Assassin’s Creed Valhalla kicks off with players meeting a young version of the main playable character, Eivor, whom they'll get to know better as they experience the game. Eivor is celebrating a Viking alliance with family and friends of the Raven Clan, but after things go south and Eivor’s family is betrayed, the young Viking is attacked by a wolf. This is where players can choose between a male and female Eivor, or if they want Valhalla to decide based on current circumstances at any given time. The decision of whether to play as a female or male Eivor can be changed throughout the experience, which is a nice move by Ubisoft.

Fast forward several years and players are in control of Eivor as an adult and must play through a prologue with some tutorial moments scattered in. The first hour showcases Eivor’s Raven Clan life, plus systems like sailing, raiding, gear management and acquisition, the skill tree, and more. The story pushes forward during this time, with Eivor and her adopted brother, Sigurd, seeking revenge on the Viking that betrayed her family years ago. When this business is handled, Eivor, Sigurd, and the Raven Clan set sail for England to build a new settlement for their people.

Viking adventure

Valhalla really gets going once Eivor arrives in England and the game’s systems start to open up. The clan’s settlement is started, and players must secure resources to build additions and upgrade the living situation for everyone. Just about every part of Valhalla runs through the settlement, which gives it a real sense of home and helps keep all systems connected through this hub. Building Gunnar’s Forge gives Eivor a place to enhance weapons and armor. The Trading Post is a spot to buy or sell items. The Barracks allows for the creation of a Jomsviking and crew management. Customizing the longship can be done in the Shipyard. There’s even a Hunter’s Hut for managing all the Legendary Animals, and a Hidden Ones Bureau to track the Order of the Ancients, a similar system to the cults from Assassin’s Creed Odyssey. There are more buildings, several of which enhance the Feast buff. A Raven Clan Feast will give Eivor some boosted stats when out in the world.

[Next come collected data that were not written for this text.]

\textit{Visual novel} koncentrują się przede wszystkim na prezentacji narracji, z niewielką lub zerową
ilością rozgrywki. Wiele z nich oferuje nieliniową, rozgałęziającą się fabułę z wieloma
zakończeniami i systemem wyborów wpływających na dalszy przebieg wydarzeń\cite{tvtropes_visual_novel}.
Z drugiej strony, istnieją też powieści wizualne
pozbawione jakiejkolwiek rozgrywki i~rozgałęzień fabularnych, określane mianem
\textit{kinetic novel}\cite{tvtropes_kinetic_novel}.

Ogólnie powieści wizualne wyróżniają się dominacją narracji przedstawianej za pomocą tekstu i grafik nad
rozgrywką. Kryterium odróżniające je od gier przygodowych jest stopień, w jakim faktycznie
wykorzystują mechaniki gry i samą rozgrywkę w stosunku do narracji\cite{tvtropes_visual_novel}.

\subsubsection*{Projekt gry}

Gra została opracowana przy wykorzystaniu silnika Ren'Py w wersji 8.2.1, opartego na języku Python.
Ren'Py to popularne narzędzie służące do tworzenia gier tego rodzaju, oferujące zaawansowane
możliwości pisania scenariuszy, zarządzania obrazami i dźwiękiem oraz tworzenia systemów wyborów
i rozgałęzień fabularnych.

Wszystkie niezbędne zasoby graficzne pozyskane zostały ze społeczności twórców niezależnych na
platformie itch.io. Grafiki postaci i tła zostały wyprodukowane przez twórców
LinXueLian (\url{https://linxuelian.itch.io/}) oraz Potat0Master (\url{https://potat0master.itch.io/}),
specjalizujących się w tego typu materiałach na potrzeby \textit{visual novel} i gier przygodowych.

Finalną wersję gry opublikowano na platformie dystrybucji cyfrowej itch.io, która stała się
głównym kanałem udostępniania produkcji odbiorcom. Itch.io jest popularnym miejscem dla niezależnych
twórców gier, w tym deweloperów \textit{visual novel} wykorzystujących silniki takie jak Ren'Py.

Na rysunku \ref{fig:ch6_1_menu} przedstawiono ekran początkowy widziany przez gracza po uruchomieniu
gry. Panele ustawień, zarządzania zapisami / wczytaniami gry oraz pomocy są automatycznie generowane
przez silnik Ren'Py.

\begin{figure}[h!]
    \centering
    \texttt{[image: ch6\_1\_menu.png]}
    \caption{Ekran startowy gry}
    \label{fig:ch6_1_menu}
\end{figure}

The settlement isn’t just about function, though. As new buildings are added the aesthetic changes, giving the vibe of an established community that’s thriving. There’s a sense of accomplishment in building up the settlement, and because it’s connected to so many other aspects of the game, it made me want to get out into the world and swing my axe. Ravensthorpe – my settlement – was a great launching point for my adventures, and it was never far from my mind.

Pillaging loot

Once the settlement was established it was time to head out and gather supplies to build it up further. I hopped in my longboat, asked my crew to sing a song, and enjoyed the peacefulness as we sailed along England’s narrow rivers looking for trouble. In this case, trouble meant a raid, an event in Valhalla where Eivor and her crew can attack a monastery, or several other types of settlements.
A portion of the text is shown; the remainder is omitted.